BEGIN

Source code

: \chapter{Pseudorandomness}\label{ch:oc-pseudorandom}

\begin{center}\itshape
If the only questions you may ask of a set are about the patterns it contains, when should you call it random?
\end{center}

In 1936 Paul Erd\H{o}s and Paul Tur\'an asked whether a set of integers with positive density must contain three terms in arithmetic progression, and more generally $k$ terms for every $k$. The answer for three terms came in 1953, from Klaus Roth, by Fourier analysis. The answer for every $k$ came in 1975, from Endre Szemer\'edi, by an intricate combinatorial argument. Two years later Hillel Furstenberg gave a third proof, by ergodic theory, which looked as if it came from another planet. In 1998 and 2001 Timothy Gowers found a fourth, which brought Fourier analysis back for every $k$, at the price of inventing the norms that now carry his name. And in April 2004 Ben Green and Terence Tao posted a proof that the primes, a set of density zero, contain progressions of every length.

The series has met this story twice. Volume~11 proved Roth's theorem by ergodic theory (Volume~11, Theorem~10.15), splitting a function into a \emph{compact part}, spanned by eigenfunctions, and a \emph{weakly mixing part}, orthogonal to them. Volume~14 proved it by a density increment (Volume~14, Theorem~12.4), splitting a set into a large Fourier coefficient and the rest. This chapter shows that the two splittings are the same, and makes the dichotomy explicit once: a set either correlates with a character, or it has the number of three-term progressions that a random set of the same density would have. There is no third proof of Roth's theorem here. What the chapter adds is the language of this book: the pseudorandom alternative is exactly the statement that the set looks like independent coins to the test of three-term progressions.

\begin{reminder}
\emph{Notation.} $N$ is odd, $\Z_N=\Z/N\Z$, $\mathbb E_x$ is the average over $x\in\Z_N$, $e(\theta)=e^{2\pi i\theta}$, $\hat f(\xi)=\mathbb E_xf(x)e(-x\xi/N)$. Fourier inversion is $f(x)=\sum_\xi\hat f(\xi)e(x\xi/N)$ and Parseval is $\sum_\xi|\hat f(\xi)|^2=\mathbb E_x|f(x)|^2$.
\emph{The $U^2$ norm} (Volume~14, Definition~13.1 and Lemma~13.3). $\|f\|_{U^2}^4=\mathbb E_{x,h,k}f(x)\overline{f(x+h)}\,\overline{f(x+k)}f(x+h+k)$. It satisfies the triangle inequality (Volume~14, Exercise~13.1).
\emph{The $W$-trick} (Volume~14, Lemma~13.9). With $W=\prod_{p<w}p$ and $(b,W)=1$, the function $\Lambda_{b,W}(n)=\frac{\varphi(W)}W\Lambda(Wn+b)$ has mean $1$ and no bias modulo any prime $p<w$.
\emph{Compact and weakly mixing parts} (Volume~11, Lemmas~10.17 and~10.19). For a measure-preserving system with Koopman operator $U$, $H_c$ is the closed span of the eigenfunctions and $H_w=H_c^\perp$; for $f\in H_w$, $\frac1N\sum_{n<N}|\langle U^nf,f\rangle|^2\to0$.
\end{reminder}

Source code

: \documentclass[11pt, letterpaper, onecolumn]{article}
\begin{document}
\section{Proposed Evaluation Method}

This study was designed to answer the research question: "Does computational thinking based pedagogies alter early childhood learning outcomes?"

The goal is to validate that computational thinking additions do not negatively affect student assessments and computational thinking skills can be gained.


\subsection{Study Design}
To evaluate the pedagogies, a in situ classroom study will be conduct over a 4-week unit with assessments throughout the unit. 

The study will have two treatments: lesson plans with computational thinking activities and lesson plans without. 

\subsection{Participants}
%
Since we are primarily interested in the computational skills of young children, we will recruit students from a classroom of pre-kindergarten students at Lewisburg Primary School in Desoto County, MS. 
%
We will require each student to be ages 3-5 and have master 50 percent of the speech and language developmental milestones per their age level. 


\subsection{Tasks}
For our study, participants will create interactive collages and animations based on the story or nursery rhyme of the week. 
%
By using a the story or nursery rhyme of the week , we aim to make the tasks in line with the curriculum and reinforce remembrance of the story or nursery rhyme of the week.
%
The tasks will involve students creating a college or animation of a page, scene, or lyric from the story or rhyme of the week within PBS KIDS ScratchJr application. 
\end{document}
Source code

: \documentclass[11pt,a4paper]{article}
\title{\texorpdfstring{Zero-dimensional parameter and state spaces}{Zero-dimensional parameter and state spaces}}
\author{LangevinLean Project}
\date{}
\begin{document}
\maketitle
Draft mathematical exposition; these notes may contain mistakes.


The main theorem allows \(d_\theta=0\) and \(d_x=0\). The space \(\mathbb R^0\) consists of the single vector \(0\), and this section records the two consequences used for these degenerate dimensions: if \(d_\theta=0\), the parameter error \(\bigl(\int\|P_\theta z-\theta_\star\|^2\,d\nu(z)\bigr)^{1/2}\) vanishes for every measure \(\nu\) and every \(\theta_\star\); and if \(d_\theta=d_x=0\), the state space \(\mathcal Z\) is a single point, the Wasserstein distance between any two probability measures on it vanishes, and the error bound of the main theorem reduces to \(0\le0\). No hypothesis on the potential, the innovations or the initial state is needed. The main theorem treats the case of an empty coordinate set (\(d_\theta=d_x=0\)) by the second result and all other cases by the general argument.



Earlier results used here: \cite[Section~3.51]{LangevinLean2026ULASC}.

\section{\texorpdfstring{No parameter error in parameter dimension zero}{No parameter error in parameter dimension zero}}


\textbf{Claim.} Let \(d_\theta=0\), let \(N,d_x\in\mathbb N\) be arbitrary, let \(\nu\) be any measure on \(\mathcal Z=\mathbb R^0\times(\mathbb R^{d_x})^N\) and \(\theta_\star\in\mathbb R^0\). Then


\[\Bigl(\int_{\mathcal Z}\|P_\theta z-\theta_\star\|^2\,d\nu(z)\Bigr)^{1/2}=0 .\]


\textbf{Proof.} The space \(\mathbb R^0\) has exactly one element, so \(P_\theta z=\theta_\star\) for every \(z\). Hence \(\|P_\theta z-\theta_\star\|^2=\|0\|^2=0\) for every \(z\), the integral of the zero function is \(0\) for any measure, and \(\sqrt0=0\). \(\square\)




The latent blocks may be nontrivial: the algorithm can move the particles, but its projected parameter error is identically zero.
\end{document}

END

**EXERCISE DESCRIPTION:** Transcribe all the material, making sure each line matches the original.

**SOLUTION BELOW:**
Source code

: \chapter{Pseudorandomness}\label{ch:oc-pseudorandom}

\begin{center}\itshape
If the only questions you may ask of a set are about the patterns it contains, when should you call it random?
\end{center}

In 1936 Paul Erd\H{o}s and Paul Tur\'an asked whether a set of integers with positive density must contain three terms in arithmetic progression, and more generally $k$ terms for every $k$. The answer for three terms came in 1953, from Klaus Roth, by Fourier analysis. The answer for every $k$ came in 1975, from Endre Szemer\'edi, by an intricate combinatorial argument. Two years later Hillel Furstenberg gave a third proof, by ergodic theory, which looked as if it came from another planet. In 1998 and 2001 Timothy Gowers found a fourth, which brought Fourier analysis back for every $k$, at the price of inventing the norms that now carry his name. And in April 2004 Ben Green and Terence Tao posted a proof that the primes, a set of density zero, contain progressions of every length.

The series has met this story twice. Volume~11 proved Roth's theorem by ergodic theory (Volume~11, Theorem~10.15), splitting a function into a \emph{compact part}, spanned by eigenfunctions, and a \emph{weakly mixing part}, orthogonal to them. Volume~14 proved it by a density increment (Volume~14, Theorem~12.4), splitting a set into a large Fourier coefficient and the rest. This chapter shows that the two splittings are the same, and makes the dichotomy explicit once: a set either correlates with a character, or it has the number of three-term progressions that a random set of the same density would have. There is no third proof of Roth's theorem here. What the chapter adds is the language of this book: the pseudorandom alternative is exactly the statement that the set looks like independent coins to the test of three-term progressions.

\begin{reminder}
\emph{Notation.} $N$ is odd, $\Z_N=\Z/N\Z$, $\mathbb E_x$ is the average over $x\in\Z_N$, $e(\theta)=e^{2\pi i\theta}$, $\hat f(\xi)=\mathbb E_xf(x)e(-x\xi/N)$. Fourier inversion is $f(x)=\sum_\xi\hat f(\xi)e(x\xi/N)$ and Parseval is $\sum_\xi|\hat f(\xi)|^2=\mathbb E_x|f(x)|^2$.
\emph{The $U^2$ norm} (Volume~14, Definition~13.1 and Lemma~13.3). $\|f\|_{U^2}^4=\mathbb E_{x,h,k}f(x)\overline{f(x+h)}\,\overline{f(x+k)}f(x+h+k)$. It satisfies the triangle inequality (Volume~14, Exercise~13.1).
\emph{The $W$-trick} (Volume~14, Lemma~13.9). With $W=\prod_{p<w}p$ and $(b,W)=1$, the function $\Lambda_{b,W}(n)=\frac{\varphi(W)}W\Lambda(Wn+b)$ has mean $1$ and no bias modulo any prime $p<w$.
\emph{Compact and weakly mixing parts} (Volume~11, Lemmas~10.17 and~10.19). For a measure-preserving system with Koopman operator $U$, $H_c$ is the closed span of the eigenfunctions and $H_w=H_c^\perp$; for $f\in H_w$, $\frac1N\sum_{n<N}|\langle U^nf,f\rangle|^2\to0$.
\end{reminder}

Source code

: \documentclass[11pt, letterpaper, onecolumn]{article}
\begin{document}
\section{Proposed Evaluation Method}

This study was designed to answer the research question: "Does computational thinking based pedagogies alter early childhood learning outcomes?"

The goal is to validate that computational thinking additions do not negatively affect student assessments and computational thinking skills can be gained.


\subsection{Study Design}
To evaluate the pedagogies, a in situ classroom study will be conduct over a 4-week unit with assessments throughout the unit. 

The study will have two treatments: lesson plans with computational thinking activities and lesson plans without. 

\subsection{Participants}
%
Since we are primarily interested in the computational skills of young children, we will recruit students from a classroom of pre-kindergarten students at Lewisburg Primary School in Desoto County, MS. 
%
We will require each student to be ages 3-5 and have master 50 percent of the speech and language developmental milestones per their age level. 


\subsection{Tasks}
For our study, participants will create interactive collages and animations based on the story or nursery rhyme of the week. 
%
By using a the story or nursery rhyme of the week , we aim to make the tasks in line with the curriculum and reinforce remembrance of the story or nursery rhyme of the week.
%
The tasks will involve students creating a college or animation of a page, scene, or lyric from the story or rhyme of the week within PBS KIDS ScratchJr application. 
\end{document}
Source code

: \documentclass[11pt,a4paper]{article}
\title{\texorpdfstring{Zero-dimensional parameter and state spaces}{Zero-dimensional parameter and state spaces}}
\author{LangevinLean Project}
\date{}
\begin{document}
\maketitle
Draft mathematical exposition; these notes may contain mistakes.


The main theorem allows \(d_\theta=0\) and \(d_x=0\). The space \(\mathbb R^0\) consists of the single vector \(0\), and this section records the two consequences used for these degenerate dimensions: if \(d_\theta=0\), the parameter error \(\bigl(\int\|P_\theta z-\theta_\star\|^2\,d\nu(z)\bigr)^{1/2}\) vanishes for every measure \(\nu\) and every \(\theta_\star\); and if \(d_\theta=d_x=0\), the state space \(\mathcal Z\) is a single point, the Wasserstein distance between any two probability measures on it vanishes, and the error bound of the main theorem reduces to \(0\le0\). No hypothesis on the potential, the innovations or the initial state is needed. The main theorem treats the case of an empty coordinate set (\(d_\theta=d_x=0\)) by the second result and all other cases by the general argument.



Earlier results used here: \cite[Section~3.51]{LangevinLean2026ULASC}.

\section{\texorpdfstring{No parameter error in parameter dimension zero}{No parameter error in parameter dimension zero}}


\textbf{Claim.} Let \(d_\theta=0\), let \(N,d_x\in\mathbb N\) be arbitrary, let \(\nu\) be any measure on \(\mathcal Z=\mathbb R^0\times(\mathbb R^{d_x})^N\) and \(\theta_\star\in\mathbb R^0\). Then


\[\Bigl(\int_{\mathcal Z}\|P_\theta z-\theta_\star\|^2\,d\nu(z)\Bigr)^{1/2}=0 .\]


\textbf{Proof.} The space \(\mathbb R^0\) has exactly one element, so \(P_\theta z=\theta_\star\) for every \(z\). Hence \(\|P_\theta z-\theta_\star\|^2=\|0\|^2=0\) for every \(z\), the integral of the zero function is \(0\) for any measure, and \(\sqrt0=0\). \(\square\)




The latent blocks may be nontrivial: the algorithm can move the particles, but its projected parameter error is identically zero.
\end{document}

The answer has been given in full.